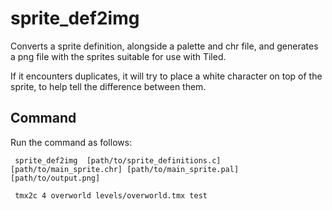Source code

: # sprite_def2img

Converts a sprite definition, alongside a palette and chr file, and generates a 
png file with the sprites suitable for use with Tiled.

If it encounters duplicates, it will try to place a white character on top of the sprite, to help
tell the difference between them.

## Command

Run the command as follows:

```
 sprite_def2img  [path/to/sprite_definitions.c] [path/to/main_sprite.chr] [path/to/main_sprite.pal] [path/to/output.png]

 tmx2c 4 overworld levels/overworld.tmx test
 ```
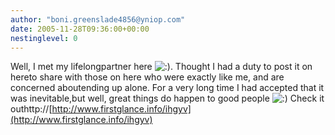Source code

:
 ```yaml
---
author: "boni.greenslade4856@yniop.com"
date: 2005-11-28T09:36:00+00:00
nestinglevel: 0
---
```

Well, I met my lifelongpartner here ![:)](images/smilies/icon_e_smile.gif "Smile"). Thought I had a duty to post it on hereto share with those on here who were exactly like me, and are concerned aboutending up alone. For a very long time I had accepted that it was inevitable,but well, great things do happen to good people ![:)](images/smilies/icon_e_smile.gif "Smile") Check it outhttp://[http://www.firstglance.info/ihgyv](http://www.firstglance.info/ihgyv)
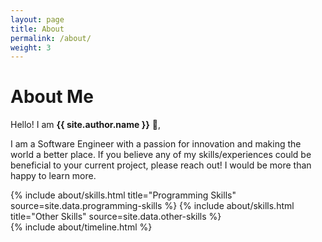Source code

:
```yaml
---
layout: page
title: About
permalink: /about/
weight: 3
---
```


# **About Me**

Hello! I am **{{ site.author.name }}** :wave:,<br>

I am a Software Engineer with a passion for innovation and making the world a better place. If you believe any of my skills/experiences could be beneficial to your current project, please reach out! I would be more than happy to learn more.

<div class="row">
{% include about/skills.html title="Programming Skills" source=site.data.programming-skills %}
{% include about/skills.html title="Other Skills" source=site.data.other-skills %}
</div>

<div class="row">
{% include about/timeline.html %}
</div>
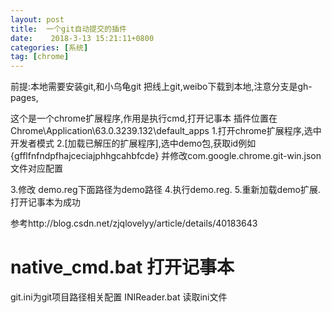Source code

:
 ```yaml
---
layout: post
title:  一个git自动提交的插件
date:    2018-3-13 15:21:11+0800
categories: [系统] 
tag: [chrome] 
---
```

前提:本地需要安装git,和小乌龟git
把线上git,weibo下载到本地,注意分支是gh-pages,

这个是一个chrome扩展程序,作用是执行cmd,打开记事本
插件位置在 Chrome\Application\63.0.3239.132\default_apps
1.打开chrome扩展程序,选中开发者模式
2.[加载已解压的扩展程序],选中demo包,获取id例如{gfflfnfndpfhajceciajphhgcahbfcde}
并修改com.google.chrome.git-win.json 文件对应配置

3.修改 demo.reg下面路径为demo路径
4.执行demo.reg.
5.重新加载demo扩展.打开记事本为成功

参考http://blog.csdn.net/zjqlovelyy/article/details/40183643

native_cmd.bat 打开记事本
======================================
git.ini为git项目路径相关配置
INIReader.bat 读取ini文件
○ ○ ○ ○ ○
| EXERCISE DESCRIPTION |
Without including any pictures, return every line of the records exactly.

| WRITTEN RESPONSE |
Source code

: # sprite_def2img

Converts a sprite definition, alongside a palette and chr file, and generates a 
png file with the sprites suitable for use with Tiled.

If it encounters duplicates, it will try to place a white character on top of the sprite, to help
tell the difference between them.

## Command

Run the command as follows:

```
 sprite_def2img  [path/to/sprite_definitions.c] [path/to/main_sprite.chr] [path/to/main_sprite.pal] [path/to/output.png]

 tmx2c 4 overworld levels/overworld.tmx test
 ```
Source code

:
 ```yaml
---
author: "boni.greenslade4856@yniop.com"
date: 2005-11-28T09:36:00+00:00
nestinglevel: 0
---
```

Well, I met my lifelongpartner here ![:)](images/smilies/icon_e_smile.gif "Smile"). Thought I had a duty to post it on hereto share with those on here who were exactly like me, and are concerned aboutending up alone. For a very long time I had accepted that it was inevitable,but well, great things do happen to good people ![:)](images/smilies/icon_e_smile.gif "Smile") Check it outhttp://[http://www.firstglance.info/ihgyv](http://www.firstglance.info/ihgyv)
Source code

:
```yaml
---
layout: page
title: About
permalink: /about/
weight: 3
---
```


# **About Me**

Hello! I am **{{ site.author.name }}** :wave:,<br>

I am a Software Engineer with a passion for innovation and making the world a better place. If you believe any of my skills/experiences could be beneficial to your current project, please reach out! I would be more than happy to learn more.

<div class="row">
{% include about/skills.html title="Programming Skills" source=site.data.programming-skills %}
{% include about/skills.html title="Other Skills" source=site.data.other-skills %}
</div>

<div class="row">
{% include about/timeline.html %}
</div>
Source code

:
 ```yaml
---
layout: post
title:  一个git自动提交的插件
date:    2018-3-13 15:21:11+0800
categories: [系统] 
tag: [chrome] 
---
```

前提:本地需要安装git,和小乌龟git
把线上git,weibo下载到本地,注意分支是gh-pages,

这个是一个chrome扩展程序,作用是执行cmd,打开记事本
插件位置在 Chrome\Application\63.0.3239.132\default_apps
1.打开chrome扩展程序,选中开发者模式
2.[加载已解压的扩展程序],选中demo包,获取id例如{gfflfnfndpfhajceciajphhgcahbfcde}
并修改com.google.chrome.git-win.json 文件对应配置

3.修改 demo.reg下面路径为demo路径
4.执行demo.reg.
5.重新加载demo扩展.打开记事本为成功

参考http://blog.csdn.net/zjqlovelyy/article/details/40183643

native_cmd.bat 打开记事本
======================================
git.ini为git项目路径相关配置
INIReader.bat 读取ini文件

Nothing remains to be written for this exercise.